| REQUIRED WORK |
Each line with the string "have" is to be copied from the records below.

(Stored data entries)
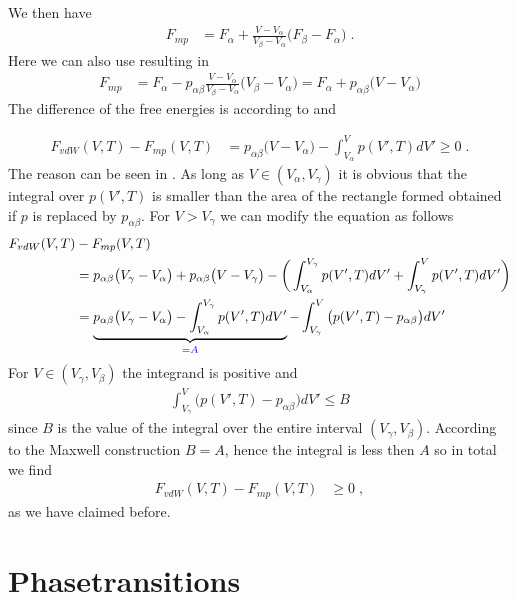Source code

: %
We then have
%
\begin{align}\label{eq:F:mp:a}
F_{mp} &= 
 F_{\alpha} + \frac{V-V_{\alpha}}{V_{\beta}-V_{\alpha}} \big(F_{\beta}-F_{\alpha}\big)\;.
\end{align}
%
Here we can also use  resulting in
\begin{align}
F_{mp} &= 
 F_{\alpha}-p_{\alpha\beta} \frac{V-V_{\alpha}}{V_{\beta}-V_{\alpha}} \big(V_{\beta}-V_{\alpha}\big)
 =
 F_{\alpha}+p_{\alpha\beta} \big(V-V_{\alpha}\big)
\label{eq:F:mp}
\end{align}
The difference of the free energies is according to  and 


%
\begin{align*}
F_{vdW}(V,T) - F_{mp}(V,T) &= 
p_{\alpha\beta} \big(V-V_{\alpha}\big) 
- \int_{V_{\alpha}}^{V} p(V',T) dV'  \ge 0 \;.
\end{align*}
%
The reason can be seen in . As long as $V\in(V_{\alpha},V_{\gamma})$
it is obvious that the integral over $p(V',T)$ is smaller than the area of the rectangle formed
obtained if $p$ is replaced by $p_{\alpha\beta}$. For $V> V_{\gamma}$ we can modify the equation as follows
\begin{align*}
F_{vdW}(V,T) &- F_{mp}(V,T)  \\
&=p_{\alpha\beta} \big(V_{\gamma}-V_{\alpha}\big) +
p_{\alpha\beta} \big(V-V_{\gamma}\big) 
- \bigg( \int_{V_{\alpha}}^{V_{\gamma}} p(V',T) dV'  + \int_{V_{\gamma}}^{V} p(V',T) dV' \bigg)\\
&= \underbrace{
p_{\alpha\beta} \big(V_{\gamma}-V_{\alpha}\big) -\int_{V_{\alpha}}^{V_{\gamma}} 
p(V',T) dV'}_{\color{blue} = A}
-     \int_{V_{\gamma}}^{V} \big(p(V',T)-p_{\alpha\beta}\big) dV'\\
\end{align*}
%
For $V \in (V_{\gamma},V_{\beta})$ the integrand  is positive and 
%
\begin{align*}
\int_{V_{\gamma}}^{V} \big(p(V',T)-p_{\alpha\beta}\big) dV' \le B
\end{align*}
%
since $B$ is the value of the integral over the entire interval $(V_{\gamma},V_{\beta})$.
According to the Maxwell construction $B=A$, hence the integral is less then $A$ so in total we find
\begin{align*}
F_{vdW}(V,T) - F_{mp}(V,T)  &\ge 0\;,
\end{align*}
%
as we have claimed before.

\section{Phasetransitions}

| ANSWER SPACE |
We then have
as we have claimed before.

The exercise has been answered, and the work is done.